» **Supplied entries**
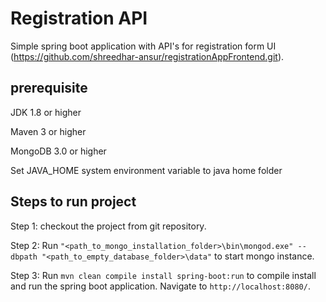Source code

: # Registration API
  Simple spring boot application with API's for registration form UI (https://github.com/shreedhar-ansur/registrationAppFrontend.git).

## prerequisite

  JDK 1.8 or higher
  
  Maven 3 or higher
  
  MongoDB 3.0 or higher
  
  Set JAVA_HOME system environment variable to java home folder
 
## Steps to run project
  
  Step 1: checkout the project from git repository.
  
  Step 2: Run `"<path_to_mongo_installation_folder>\bin\mongod.exe" --dbpath "<path_to_empty_database_folder>\data"` to start mongo instance.
  
  Step 3: Run `mvn clean compile install spring-boot:run` to compile install and run the spring boot application. Navigate to `http://localhost:8080/`.
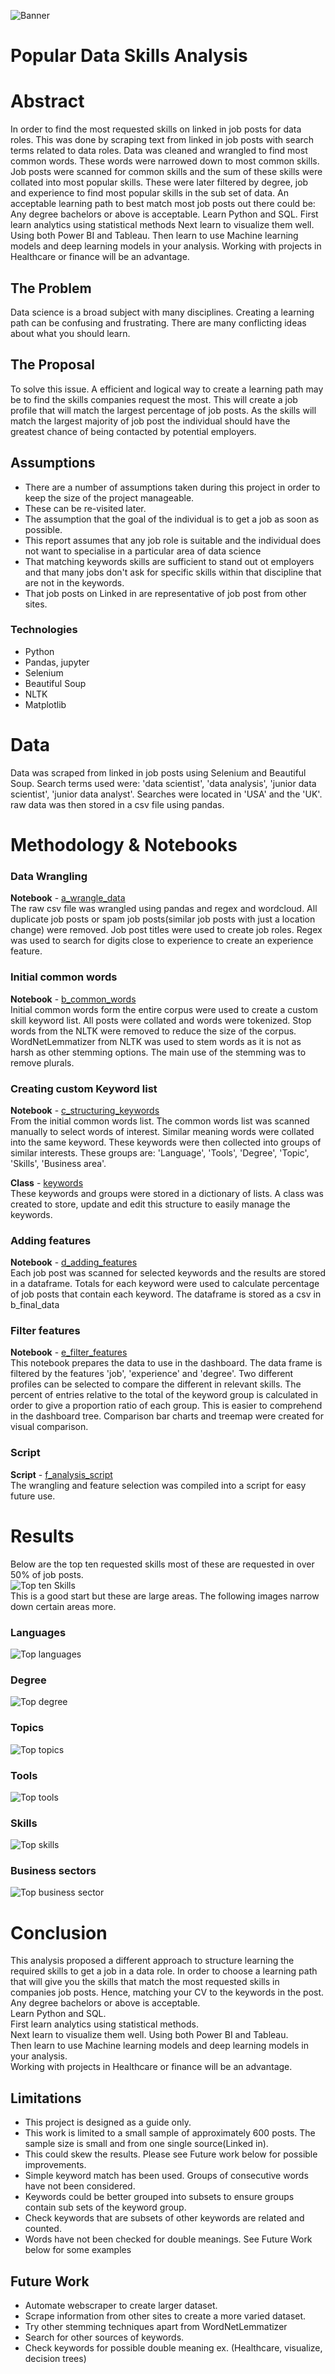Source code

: ![Banner](images/Popular_data_skills_analysis_banner.png)

# Popular Data Skills Analysis

# Abstract
In order to find the most requested skills on linked in job posts for data roles. 
This was done by scraping text from linked in job posts with search terms related to data roles.
Data was cleaned and wrangled to find most common words. These words were narrowed down to most common skills.
Job posts were scanned for common skills and the sum of these skills were collated into most popular skills. 
These were later filtered by degree, job and experience to find most popular skills in the sub set of data.
An acceptable learning path to best match most job posts out there could be: 
Any degree bachelors or above is acceptable.
Learn Python and SQL. 
First learn analytics using statistical methods
Next learn to visualize them well. Using both Power BI and Tableau.
Then learn to use Machine learning models and deep learning models in your analysis. 
Working with projects in Healthcare or finance will be an advantage.


## The Problem 
Data science is a broad subject with many disciplines. Creating a learning path can be confusing and frustrating.
There are many conflicting ideas about what you should learn. 

## The Proposal 
To solve this issue. A efficient and logical way to create a learning path may be to find the skills companies request the most.
This will create a job profile that will match the largest percentage of job posts.  As the skills will match the largest majority 
of job post the individual should have the greatest chance of being contacted by potential employers. 


## Assumptions 
- There are a number of assumptions taken during this project in order to keep the size of the project manageable. 
- These can be re-visited later. 
- The assumption that the goal of the individual is to get a job as soon as possible. 
- This report assumes that any job role is suitable and the individual does not want to specialise in a particular area of data science
- That matching keywords skills are sufficient to stand out ot employers and that many jobs don't ask for specific skills within that discipline 
that are not in the keywords. 
- That job posts on Linked in are representative of job post from other sites.  

### Technologies
* Python
* Pandas, jupyter
* Selenium
* Beautiful Soup
* NLTK
* Matplotlib


# Data
Data was scraped from linked in job posts using Selenium and Beautiful Soup. Search terms used were:
'data scientist', 'data analysis', 'junior data scientist', 'junior data analyst'. Searches were located in 'USA' and the 'UK'. 
raw data was then stored in a csv file using pandas. 

# Methodology & Notebooks

### Data Wrangling 
**Notebook** - [a_wrangle_data](popular_data_skills/exploratory_analysis/a_wrangle_data.ipynb)  
The raw csv file was wrangled using pandas and regex and wordcloud. 
All duplicate job posts or spam job posts(similar job posts with just a location change) were removed.
Job post titles were used to create job roles.
Regex was used to search for digits close to experience to create an experience feature. 

### Initial common words
**Notebook** - [b_common_words](popular_data_skills/exploratory_analysis/b_common_words.ipynb)   
Initial common words form the entire corpus were used to create a custom skill keyword list. 
All posts were collated and words were tokenized.  Stop words from the NLTK were removed to reduce the size of the corpus.
WordNetLemmatizer from NLTK was used to stem words as it is not as harsh as other stemming options. The main use of the stemming was to remove plurals. 

### Creating custom Keyword list
**Notebook** - [c_structuring_keywords](popular_data_skills/exploratory_analysis/c_structuring_keywords.ipynb)  
From the initial common words list. The common words list was scanned manually to select words of interest. 
Similar meaning words were collated into the same keyword. 
These keywords were then collected into groups
of similar interests. These groups are: 'Language', 'Tools', 'Degree', 'Topic', 'Skills', 'Business area'. 

**Class** - [keywords](popular_data_skills/utils/keywords.py)  
These keywords and groups were stored in a dictionary of lists.
A class was created to store, update and edit this structure to easily manage the keywords. 

### Adding features
**Notebook** - [d_adding_features](popular_data_skills/exploratory_analysis/d_adding_features.ipynb)  
Each job post was scanned for selected keywords and the results are stored in a dataframe. Totals for each keyword were used 
to calculate percentage of job posts that contain each keyword. 
The dataframe is stored as a csv in b_final_data

### Filter features 
**Notebook** - [e_filter_features](popular_data_skills/exploratory_analysis/e_filter_features.ipynb)  
This notebook prepares the data to use in the dashboard.
The data frame is filtered by the features 'job', 'experience' and 'degree'. Two different profiles can be selected to compare the different in relevant skills.
The percent of entries relative to the total of the keyword group is calculated in order to give a proportion ratio of each group.  This is easier to comprehend 
in the dashboard tree. 
Comparison bar charts and treemap were created for visual comparison. 

### Script
**Script** - [f_analysis_script](popular_data_skills/exploratory_analysis/f_analysis_script.py)  
The wrangling and feature selection was compiled into a script for easy future use.

# Results
Below are the top ten requested skills most of these are requested in over 50% of job posts.   
![Top ten Skills](popular_data_skills/images/top_ten_skills.png)     
This is a good start but these are large areas. The following images narrow down certain areas more.     
### Languages 
![Top languages](popular_data_skills/images/most_popular_languages.png)  
### Degree
![Top degree](popular_data_skills/images/most_popular_degree.png)  
### Topics
![Top topics](popular_data_skills/images/most_popular_topics.png)  
### Tools
![Top tools](popular_data_skills/images/most_popular_tools.png)   
### Skills
![Top skills](popular_data_skills/images/most_popular_skills.png)   
### Business sectors
![Top business sector](popular_data_skills/images/most_popular_business_area.png)   

# Conclusion 
This analysis proposed a different approach to structure learning the required skills to get a job in a data role.
In order to choose a learning path that will give you the skills that match 
the most requested skills in companies job posts. Hence, matching your CV to the keywords in the post.     
Any degree bachelors or above is acceptable.   
Learn Python and SQL.   
First learn analytics using statistical methods.  
Next learn to visualize them well. Using both Power BI and Tableau.  
Then learn to use Machine learning models and deep learning models in your analysis.   
Working with projects in Healthcare or finance will be an advantage.  

## Limitations 
- This project is designed as a guide only.   
- This work is limited to a small sample of approximately 600 posts. The sample size is small and from one single source(Linked in).   
- This could skew the results. Please see Future work below for possible improvements.   
- Simple keyword match has been used. Groups of consecutive words have not been considered.  
- Keywords could be better grouped into subsets to ensure groups contain sub sets of the keyword group.  
- Check keywords that are subsets of other keywords are related and counted.   
- Words have not been checked for double meanings. See Future Work below for some examples 


## Future Work  
- Automate webscraper to create larger dataset.
- Scrape information from other sites to create a more varied dataset. 
- Try other stemming techniques apart from WordNetLemmatizer
- Search for other sources of keywords. 
- Check keywords for possible double meaning ex. (Healthcare, visualize, decision trees)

» **Task instructions**
Starting from the data above, filter for lines with "companies" and copy each one.

» **Task solution**
To solve this issue. A efficient and logical way to create a learning path may be to find the skills companies request the most.
the most requested skills in companies job posts. Hence, matching your CV to the keywords in the post.     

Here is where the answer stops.